I kept the 1.4x for my 5d3, there it keeps is's promise, and replaces the (loaned) 7dii, at least for static subjects, and emergency use, but not for tracking BIF of course.


----------



## candc (Jul 10, 2016)

the canon extenders are good with the supertele primes. i have several brands of extenders that i have used with a variety of lenses and i have gotten mixed results. i don't have the combo you are using but i would have expected a bit better results with the canon 1.4xiii. there are copy variations with extenders just like lenses. with most lens/extender combos you will get significantly better iq if you stop down 1 stop.


----------



## Don Haines (Jul 10, 2016)

If you are using a crop camera, or a FF camera with a high pixel count, you need an insanely sharp lens (big whites) to get more reach with a teleconverter. As nice as the 100-400 II is, it's not good enough so your results are what I would expect.


----------



## jasny (Jul 10, 2016)

Was AFMA done WITH the extender?


----------



## AlanF (Jul 10, 2016)

I've tested the 100-400mm II ± 1.4xTC III ad nauseam on the 5DS R and 7DII. I've used charts, sitting birds, and brick walls and there is no doubt for me the extender does increase resolution. 

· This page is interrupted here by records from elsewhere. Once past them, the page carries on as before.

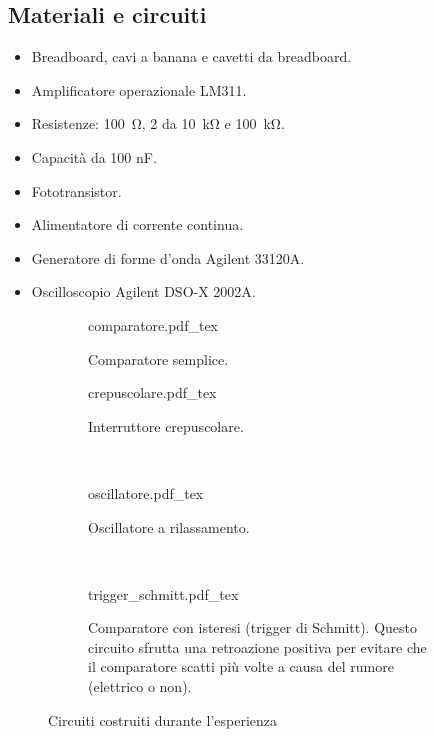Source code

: \subsection{Materiali e circuiti}

\begin{itemize}
    \item{Breadboard, cavi a banana e cavetti da breadboard.}
    \item{Amplificatore operazionale LM311.}
    \item{Resistenze: \SI{100}{\ohm}, 2 da \SI{10}{\kilo\ohm} e \SI{100}{\kilo\ohm}.}
    \item{Capacità da 100 nF.}
    \item{Fototransistor.}
    \item{Alimentatore di corrente continua.}
    \item{Generatore di forme d'onda Agilent 33120A.}
    \item{Oscilloscopio Agilent DSO-X 2002A.}
\end{itemize}

\begin{figure*}[b!]
        \centering
        \begin{subfigure}[b]{0.33\textwidth}
            \def\svgwidth{\columnwidth}
            {comparatore.pdf_tex}
            \caption{Comparatore semplice.}
            \label{fig:comparatore4}
        \end{subfigure}
        \quad
        \begin{subfigure}[b]{0.63\textwidth}
            \def\svgwidth{\columnwidth}
            {crepuscolare.pdf_tex}
            \caption{Interruttore crepuscolare.}
            \label{fig:crepuscolare4}
        \end{subfigure}
        ~
        \begin{subfigure}[b]{0.48\textwidth}
            \def\svgwidth{\columnwidth}
            {oscillatore.pdf_tex}
            \caption{Oscillatore a rilassamento.}
            \label{fig:oscillatore4}
        \end{subfigure}
        ~
        \begin{subfigure}[b]{0.44\textwidth}
            \def\svgwidth{\columnwidth}
            {trigger_schmitt.pdf_tex}
            \caption{Comparatore con isteresi (trigger di Schmitt). Questo circuito
                sfrutta una retroazione positiva per evitare che il comparatore
                scatti più volte a causa del rumore (elettrico o non).}
            \label{fig:trigger_schmitt4}
        \end{subfigure}

        \caption{Circuiti costruiti durante l'esperienza}
        \label{fig:circuits4}
\end{figure*}

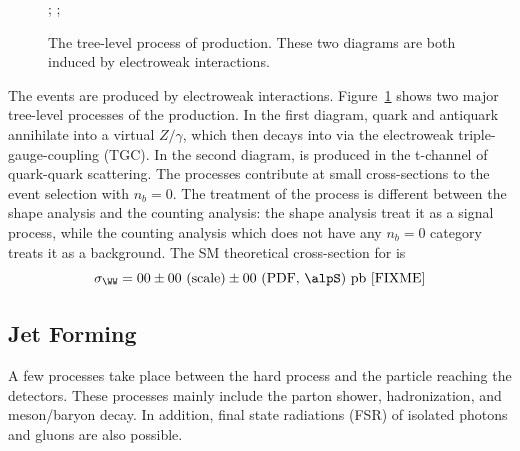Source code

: \begin{figure}[ht]
    \centering
    ; \qquad
    ;
    \caption{The tree-level process of \WW production. These two diagrams are both induced by electroweak interactions. }
    \label{fig:physics:ppCollision:ww}
\end{figure}
\noindent The \WW events are produced by electroweak interactions. Figure~\ref{fig:physics:ppCollision:ww} shows two major tree-level processes of the \WW production. In the first diagram, quark and antiquark annihilate into a virtual $Z/\gamma$, which then decays into \WW via the electroweak triple-gauge-coupling (TGC). In the second diagram, \WW is produced in the t-channel of quark-quark scattering. The \WW processes contribute at small cross-sections to the event selection with $n_b=0$. The treatment of the \WW process is different between the shape analysis and the counting analysis: the shape analysis treat it as a signal process, while the counting analysis which does not have any $n_b=0$ category treats it as a background. The SM theoretical cross-section for \WW is 
\begin{equation}
    \sigma_{\WW} = 00 \pm 00  \text{~(scale)}  \pm 00  \text{~(PDF, \alpS)~pb [FIXME]}
\end{equation}




\subsection{Jet Forming}
\label{sec:physics:ppCollision:jetForming} 

A few processes take place between the hard process and the particle reaching the detectors. These processes mainly include the parton shower, hadronization, and meson/baryon decay. In addition, final state radiations (FSR) of isolated photons and gluons are also possible.


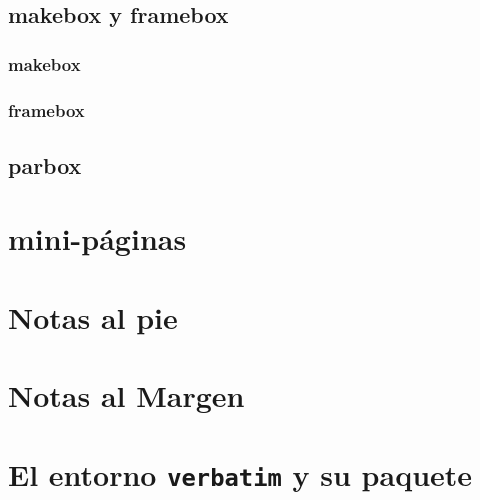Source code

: \documentclass[12pt,aspectratio=43]{beamer}
\begin{document}
\subsection{makebox y framebox}

\subsubsection{makebox}

\subsubsection{framebox}

\subsection{parbox}

\section{mini-páginas}

\section{Notas al pie}

\section{Notas al Margen}

\section{El entorno {\tt verbatim} y su paquete}
\end{document}
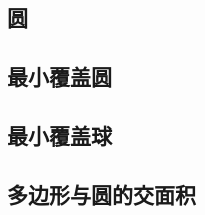 \documentclass[openany, a4paper, 10pt]{book}
\begin{document}
\begin{spacing}{1.0}
		\section{圆}
			\subsection{最小覆盖圆}
				
			\subsection{最小覆盖球}
				
			\subsection{多边形与圆的交面积}
				

\end{spacing}
\end{document}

Here are some typical shots of mine from the 5DS R, combining a brick wall and a chart. I think my bare lens is sharper than yours and you can see from the charts that the resolution increases with the 1.4xTC. Having said that, I tend to use the bare lens because I am an opportunistic bird photographer and put on the TC only when I think it will help. Top one is 400mm, bottom 560mm.


----------



## neuroanatomist (Jul 10, 2016)

jasny said:


> Was AFMA done WITH the extender?



And without, for that matter... 

If you're going to rely on AF for a lens sharpness (generally a bad idea, although I acknowledge the 'real world' intent), you should at least start with properly adjusted lenses.


----------



## AlanF (Jul 10, 2016)

Here are some bird shots. I regularly shoot a peregrine falcon which roosts about 45m up the University Library at about a distance of about 60m. Here in descending order the 5DS R with my second copy of the 100-400mm II, the 300/2.8 II + 1.4x TC, on the same occasion, and the 100-400 at 560mm and the Sigma 150-600mm at 600mm on its very first outing. They are A1 Servo but that is all part of the real world test (and hand held, to boot, which favours the shorter lenses).


----------



## Mt Spokane Photography (Jul 10, 2016)

Your test method did not mention manual focus or live AF, so we assume autofocus. If that's the case, you are testing autofocus accuracy, not the lens or TC.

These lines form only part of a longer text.